### [PROBLEM TO WORK ON]
Transcribe the entries that come next exactly, but not the pictures they contain.

### [Rendered images with source text]
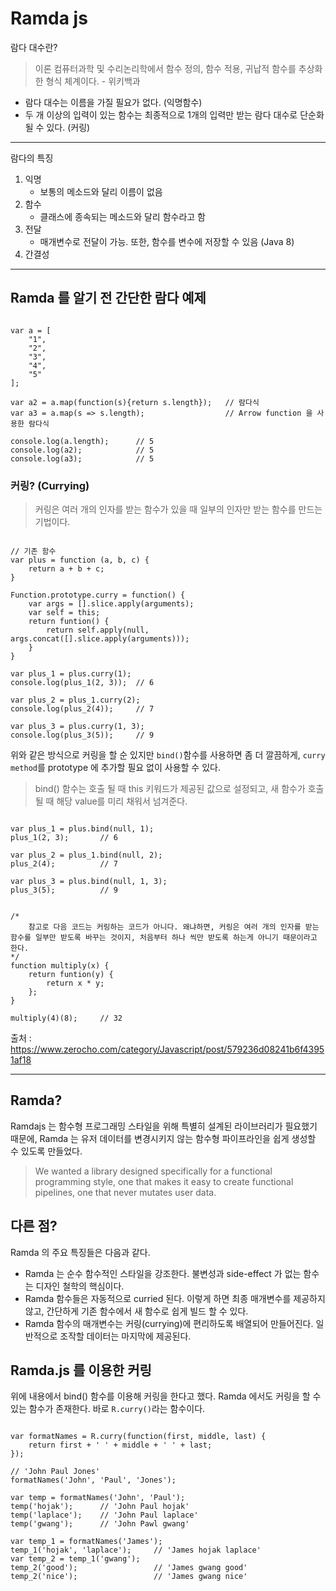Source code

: # Ramda js

람다 대수란?
> 이론 컴퓨터과학 및 수리논리학에서 함수 정의, 함수 적용, 귀납적 함수를 추상화한 형식 체계이다. - 위키백과

- 람다 대수는 이름을 가질 필요가 없다. (익명함수)
- 두 개 이상의 입력이 있는 함수는 최종적으로 1개의 입력만 받는 람다 대수로 단순화 될 수 있다. (커링)

--- 

람다의 특징
1. 익명
    - 보통의 메소드와 달리 이름이 없음
2. 함수
    - 클래스에 종속되는 메소드와 달리 함수라고 함
3. 전달
    - 매개변수로 전달이 가능. 또한, 함수를 변수에 저장할 수 있음 (Java 8)
4. 간결성

---

## Ramda 를 알기 전 간단한 람다 예제
<pre><code>
var a = [
    "1",
    "2",
    "3",
    "4",
    "5"
];

var a2 = a.map(function(s){return s.length});   // 람다식
var a3 = a.map(s => s.length);                  // Arrow function 을 사용한 람다식

console.log(a.length);      // 5
console.log(a2);            // 5
console.log(a3);            // 5
</code></pre>

### 커링? (Currying)
> 커링은 여러 개의 인자를 받는 함수가 있을 때 일부의 인자만 받는 함수를 만드는 기법이다.
<pre><code>
// 기존 함수
var plus = function (a, b, c) {
    return a + b + c;
}

Function.prototype.curry = function() {
    var args = [].slice.apply(arguments);
    var self = this;
    return funtion() {
        return self.apply(null, args.concat([].slice.apply(arguments)));
    }
}

var plus_1 = plus.curry(1);
console.log(plus_1(2, 3));  // 6

var plus_2 = plus_1.curry(2);
console.log(plus_2(4));     // 7

var plus_3 = plus.curry(1, 3);
console.log(plus_3(5));     // 9
</code></pre>

위와 같은 방식으로 커링을 할 순 있지만 <code>bind()</code>함수를 사용하면 좀 더 깔끔하게, <code>curry method</code>를 prototype 에 추가할 필요 없이 사용할 수 있다.  

> bind() 함수는 호출 될 때 this 키워드가 제공된 값으로 설정되고, 새 함수가 호출 될 때 해당 value를 미리 채워서 넘겨준다. 

<pre><code>
var plus_1 = plus.bind(null, 1);
plus_1(2, 3);       // 6

var plus_2 = plus_1.bind(null, 2);
plus_2(4);          // 7

var plus_3 = plus.bind(null, 1, 3);
plus_3(5);          // 9
</code></pre>

<pre><code>
/*
    참고로 다음 코드는 커링하는 코드가 아니다. 왜냐하면, 커링은 여러 개의 인자를 받는 함수를 일부만 받도록 바꾸는 것이지, 처음부터 하나 씩만 받도록 하는게 아니기 때문이라고 한다.
*/
function multiply(x) {
    return funtion(y) {
        return x * y;
    };
}

multiply(4)(8);     // 32
</code></pre>

출처 : https://www.zerocho.com/category/Javascript/post/579236d08241b6f43951af18

--- 

## Ramda?
Ramdajs 는 함수형 프로그래밍 스타일을 위해 특별히 설계된 라이브러리가 필요했기 때문에, Ramda 는 유저 데이터를 변경시키지 않는 함수형 파이프라인을 쉽게 생성할 수 있도록 만들었다.
> We wanted a library designed specifically for a functional programming style, one that makes it easy to create functional pipelines, one that never mutates user data.


## 다른 점?
Ramda 의 주요 특징들은 다음과 같다. 
 - Ramda 는 순수 함수적인 스타일을 강조한다. 불변성과 side-effect 가 없는 함수는 디자인 철학의 핵심이다.
 - Ramda 함수들은 자동적으로 curried 된다. 이렇게 하면 최종 매개변수를 제공하지 않고, 간단하게 기존 함수에서 새 함수로 쉽게 빌드 할 수 있다.
 - Ramda 함수의 매개변수는 커링(currying)에 편리하도록 배열되어 만들어진다. 일반적으로 조작할 데이터는 마지막에 제공된다.


 ## Ramda.js 를 이용한 커링
위에 내용에서 bind() 함수를 이용해 커링을 한다고 했다. Ramda 에서도 커링을 할 수 있는 함수가 존재한다. 바로 <code>R.curry()</code>라는 함수이다.

<pre><code>
var formatNames = R.curry(function(first, middle, last) {
    return first + ' ' + middle + ' ' + last;
});

// 'John Paul Jones'
formatNames('John', 'Paul', 'Jones');   

var temp = formatNames('John', 'Paul');
temp('hojak');      // 'John Paul hojak'
temp('laplace');    // 'John Paul laplace'
temp('gwang');      // 'John Pawl gwang'

var temp_1 = formatNames('James');
temp_1('hojak', 'laplace');     // 'James hojak laplace'
var temp_2 = temp_1('gwang');   
temp_2('good');                 // 'James gwang good'
temp_2('nice');                 // 'James gwang nice'
</code></pre>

### [TASK ANSWER]
Source code

: # Ramda js

람다 대수란?
> 이론 컴퓨터과학 및 수리논리학에서 함수 정의, 함수 적용, 귀납적 함수를 추상화한 형식 체계이다. - 위키백과

- 람다 대수는 이름을 가질 필요가 없다. (익명함수)
- 두 개 이상의 입력이 있는 함수는 최종적으로 1개의 입력만 받는 람다 대수로 단순화 될 수 있다. (커링)

--- 

람다의 특징
1. 익명
    - 보통의 메소드와 달리 이름이 없음
2. 함수
    - 클래스에 종속되는 메소드와 달리 함수라고 함
3. 전달
    - 매개변수로 전달이 가능. 또한, 함수를 변수에 저장할 수 있음 (Java 8)
4. 간결성

---

## Ramda 를 알기 전 간단한 람다 예제
<pre><code>
var a = [
    "1",
    "2",
    "3",
    "4",
    "5"
];

var a2 = a.map(function(s){return s.length});   // 람다식
var a3 = a.map(s => s.length);                  // Arrow function 을 사용한 람다식

console.log(a.length);      // 5
console.log(a2);            // 5
console.log(a3);            // 5
</code></pre>

### 커링? (Currying)
> 커링은 여러 개의 인자를 받는 함수가 있을 때 일부의 인자만 받는 함수를 만드는 기법이다.
<pre><code>
// 기존 함수
var plus = function (a, b, c) {
    return a + b + c;
}

Function.prototype.curry = function() {
    var args = [].slice.apply(arguments);
    var self = this;
    return funtion() {
        return self.apply(null, args.concat([].slice.apply(arguments)));
    }
}

var plus_1 = plus.curry(1);
console.log(plus_1(2, 3));  // 6

var plus_2 = plus_1.curry(2);
console.log(plus_2(4));     // 7

var plus_3 = plus.curry(1, 3);
console.log(plus_3(5));     // 9
</code></pre>

위와 같은 방식으로 커링을 할 순 있지만 <code>bind()</code>함수를 사용하면 좀 더 깔끔하게, <code>curry method</code>를 prototype 에 추가할 필요 없이 사용할 수 있다.  

> bind() 함수는 호출 될 때 this 키워드가 제공된 값으로 설정되고, 새 함수가 호출 될 때 해당 value를 미리 채워서 넘겨준다. 

<pre><code>
var plus_1 = plus.bind(null, 1);
plus_1(2, 3);       // 6

var plus_2 = plus_1.bind(null, 2);
plus_2(4);          // 7

var plus_3 = plus.bind(null, 1, 3);
plus_3(5);          // 9
</code></pre>

<pre><code>
/*
    참고로 다음 코드는 커링하는 코드가 아니다. 왜냐하면, 커링은 여러 개의 인자를 받는 함수를 일부만 받도록 바꾸는 것이지, 처음부터 하나 씩만 받도록 하는게 아니기 때문이라고 한다.
*/
function multiply(x) {
    return funtion(y) {
        return x * y;
    };
}

multiply(4)(8);     // 32
</code></pre>

출처 : https://www.zerocho.com/category/Javascript/post/579236d08241b6f43951af18

--- 

## Ramda?
Ramdajs 는 함수형 프로그래밍 스타일을 위해 특별히 설계된 라이브러리가 필요했기 때문에, Ramda 는 유저 데이터를 변경시키지 않는 함수형 파이프라인을 쉽게 생성할 수 있도록 만들었다.
> We wanted a library designed specifically for a functional programming style, one that makes it easy to create functional pipelines, one that never mutates user data.


## 다른 점?
Ramda 의 주요 특징들은 다음과 같다. 
 - Ramda 는 순수 함수적인 스타일을 강조한다. 불변성과 side-effect 가 없는 함수는 디자인 철학의 핵심이다.
 - Ramda 함수들은 자동적으로 curried 된다. 이렇게 하면 최종 매개변수를 제공하지 않고, 간단하게 기존 함수에서 새 함수로 쉽게 빌드 할 수 있다.
 - Ramda 함수의 매개변수는 커링(currying)에 편리하도록 배열되어 만들어진다. 일반적으로 조작할 데이터는 마지막에 제공된다.


 ## Ramda.js 를 이용한 커링
위에 내용에서 bind() 함수를 이용해 커링을 한다고 했다. Ramda 에서도 커링을 할 수 있는 함수가 존재한다. 바로 <code>R.curry()</code>라는 함수이다.

<pre><code>
var formatNames = R.curry(function(first, middle, last) {
    return first + ' ' + middle + ' ' + last;
});

// 'John Paul Jones'
formatNames('John', 'Paul', 'Jones');   

var temp = formatNames('John', 'Paul');
temp('hojak');      // 'John Paul hojak'
temp('laplace');    // 'John Paul laplace'
temp('gwang');      // 'John Pawl gwang'

var temp_1 = formatNames('James');
temp_1('hojak', 'laplace');     // 'James hojak laplace'
var temp_2 = temp_1('gwang');   
temp_2('good');                 // 'James gwang good'
temp_2('nice');                 // 'James gwang nice'
</code></pre>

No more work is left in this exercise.